=== REQUIRED ACTION ===
Each of the entries should be retyped precisely as it appears.
--- THE DATA Enclosed Below ---
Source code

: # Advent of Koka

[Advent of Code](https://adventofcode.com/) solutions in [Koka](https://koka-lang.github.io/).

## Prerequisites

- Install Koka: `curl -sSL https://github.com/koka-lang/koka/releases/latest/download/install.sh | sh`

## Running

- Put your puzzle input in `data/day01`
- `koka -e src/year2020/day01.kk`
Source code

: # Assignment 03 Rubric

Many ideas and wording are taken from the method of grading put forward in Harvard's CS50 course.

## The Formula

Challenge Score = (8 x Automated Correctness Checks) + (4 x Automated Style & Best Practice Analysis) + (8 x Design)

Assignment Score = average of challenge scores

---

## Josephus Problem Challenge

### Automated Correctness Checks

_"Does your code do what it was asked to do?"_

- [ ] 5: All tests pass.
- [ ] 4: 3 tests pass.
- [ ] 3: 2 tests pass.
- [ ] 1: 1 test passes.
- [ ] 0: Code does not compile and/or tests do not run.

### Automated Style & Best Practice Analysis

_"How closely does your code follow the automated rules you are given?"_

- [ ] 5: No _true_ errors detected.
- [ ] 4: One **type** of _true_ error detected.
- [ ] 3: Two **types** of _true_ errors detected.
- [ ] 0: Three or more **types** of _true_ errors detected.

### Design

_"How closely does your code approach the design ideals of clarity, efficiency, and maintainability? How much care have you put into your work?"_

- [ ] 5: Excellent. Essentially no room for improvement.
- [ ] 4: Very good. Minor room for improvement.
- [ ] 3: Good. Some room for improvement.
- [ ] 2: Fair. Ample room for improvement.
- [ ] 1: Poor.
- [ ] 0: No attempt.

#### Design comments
--- End of Enclosed THE DATA ---
=== TASK RESPONSE ===
Source code

: # Advent of Koka

[Advent of Code](https://adventofcode.com/) solutions in [Koka](https://koka-lang.github.io/).

## Prerequisites

- Install Koka: `curl -sSL https://github.com/koka-lang/koka/releases/latest/download/install.sh | sh`

## Running

- Put your puzzle input in `data/day01`
- `koka -e src/year2020/day01.kk`
Source code

: # Assignment 03 Rubric

Many ideas and wording are taken from the method of grading put forward in Harvard's CS50 course.

## The Formula

Challenge Score = (8 x Automated Correctness Checks) + (4 x Automated Style & Best Practice Analysis) + (8 x Design)

Assignment Score = average of challenge scores

---

## Josephus Problem Challenge

### Automated Correctness Checks

_"Does your code do what it was asked to do?"_

- [ ] 5: All tests pass.
- [ ] 4: 3 tests pass.
- [ ] 3: 2 tests pass.
- [ ] 1: 1 test passes.
- [ ] 0: Code does not compile and/or tests do not run.

### Automated Style & Best Practice Analysis

_"How closely does your code follow the automated rules you are given?"_

- [ ] 5: No _true_ errors detected.
- [ ] 4: One **type** of _true_ error detected.
- [ ] 3: Two **types** of _true_ errors detected.
- [ ] 0: Three or more **types** of _true_ errors detected.

### Design

_"How closely does your code approach the design ideals of clarity, efficiency, and maintainability? How much care have you put into your work?"_

- [ ] 5: Excellent. Essentially no room for improvement.
- [ ] 4: Very good. Minor room for improvement.
- [ ] 3: Good. Some room for improvement.
- [ ] 2: Fair. Ample room for improvement.
- [ ] 1: Poor.
- [ ] 0: No attempt.

#### Design comments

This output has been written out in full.